*** ENTRIES SHOWN Section Begins ***
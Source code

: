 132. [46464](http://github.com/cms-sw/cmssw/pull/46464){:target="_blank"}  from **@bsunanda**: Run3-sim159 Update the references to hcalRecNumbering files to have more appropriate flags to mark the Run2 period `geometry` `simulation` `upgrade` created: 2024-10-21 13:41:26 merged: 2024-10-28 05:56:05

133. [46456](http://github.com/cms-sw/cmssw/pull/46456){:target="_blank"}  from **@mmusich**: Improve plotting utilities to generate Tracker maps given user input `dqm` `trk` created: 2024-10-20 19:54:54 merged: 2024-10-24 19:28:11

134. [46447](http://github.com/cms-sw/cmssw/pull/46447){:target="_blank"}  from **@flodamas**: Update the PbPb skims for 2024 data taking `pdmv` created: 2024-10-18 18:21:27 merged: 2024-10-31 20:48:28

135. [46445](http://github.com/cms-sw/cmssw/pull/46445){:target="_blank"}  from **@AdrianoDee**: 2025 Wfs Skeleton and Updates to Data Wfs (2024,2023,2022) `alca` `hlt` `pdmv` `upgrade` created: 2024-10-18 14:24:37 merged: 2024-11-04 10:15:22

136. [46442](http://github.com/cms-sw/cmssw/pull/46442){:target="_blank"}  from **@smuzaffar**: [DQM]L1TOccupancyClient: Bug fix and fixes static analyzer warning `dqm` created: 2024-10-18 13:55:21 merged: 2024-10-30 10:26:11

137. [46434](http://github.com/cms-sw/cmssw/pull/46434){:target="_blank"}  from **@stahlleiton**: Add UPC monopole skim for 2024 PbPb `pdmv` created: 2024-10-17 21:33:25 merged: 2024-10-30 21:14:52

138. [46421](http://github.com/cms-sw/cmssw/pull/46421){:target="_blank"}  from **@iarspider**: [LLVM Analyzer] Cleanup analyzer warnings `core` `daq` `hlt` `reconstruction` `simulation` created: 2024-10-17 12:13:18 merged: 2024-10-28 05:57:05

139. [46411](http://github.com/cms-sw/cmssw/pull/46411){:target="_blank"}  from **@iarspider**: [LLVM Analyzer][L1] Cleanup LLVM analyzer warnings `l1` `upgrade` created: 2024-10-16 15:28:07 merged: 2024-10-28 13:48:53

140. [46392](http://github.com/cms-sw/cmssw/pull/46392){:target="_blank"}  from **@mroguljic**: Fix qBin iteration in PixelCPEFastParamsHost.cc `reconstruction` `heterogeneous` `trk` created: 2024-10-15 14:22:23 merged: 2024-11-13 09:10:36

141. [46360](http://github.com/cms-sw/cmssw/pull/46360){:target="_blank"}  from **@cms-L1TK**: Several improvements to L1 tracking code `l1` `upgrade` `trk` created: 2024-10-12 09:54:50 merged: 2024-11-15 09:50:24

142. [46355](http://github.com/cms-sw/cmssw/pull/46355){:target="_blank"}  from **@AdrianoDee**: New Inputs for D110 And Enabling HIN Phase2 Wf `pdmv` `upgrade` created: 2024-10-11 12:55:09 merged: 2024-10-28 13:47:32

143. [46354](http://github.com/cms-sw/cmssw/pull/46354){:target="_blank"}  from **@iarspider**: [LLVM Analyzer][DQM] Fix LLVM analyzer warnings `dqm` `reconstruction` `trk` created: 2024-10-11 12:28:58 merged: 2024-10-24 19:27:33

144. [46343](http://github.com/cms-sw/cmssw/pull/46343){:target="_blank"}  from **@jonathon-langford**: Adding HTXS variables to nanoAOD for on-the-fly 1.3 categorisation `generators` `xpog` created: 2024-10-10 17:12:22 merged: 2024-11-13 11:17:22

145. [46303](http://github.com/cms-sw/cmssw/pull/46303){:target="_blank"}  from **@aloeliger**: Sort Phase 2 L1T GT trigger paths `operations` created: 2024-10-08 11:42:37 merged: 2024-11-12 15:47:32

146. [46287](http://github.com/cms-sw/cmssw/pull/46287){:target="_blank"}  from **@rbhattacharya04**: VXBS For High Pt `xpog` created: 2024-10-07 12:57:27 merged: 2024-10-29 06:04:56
*** ENTRIES SHOWN Section Ends ***
» EXERCISE BRIEF:
Among the lines of the preceding data, which ones hold the word "code"? List them.

» SOLUTION TO THE PROBLEM:
Source code
141. [46360](http://github.com/cms-sw/cmssw/pull/46360){:target="_blank"}  from **@cms-L1TK**: Several improvements to L1 tracking code `l1` `upgrade` `trk` created: 2024-10-12 09:54:50 merged: 2024-11-15 09:50:24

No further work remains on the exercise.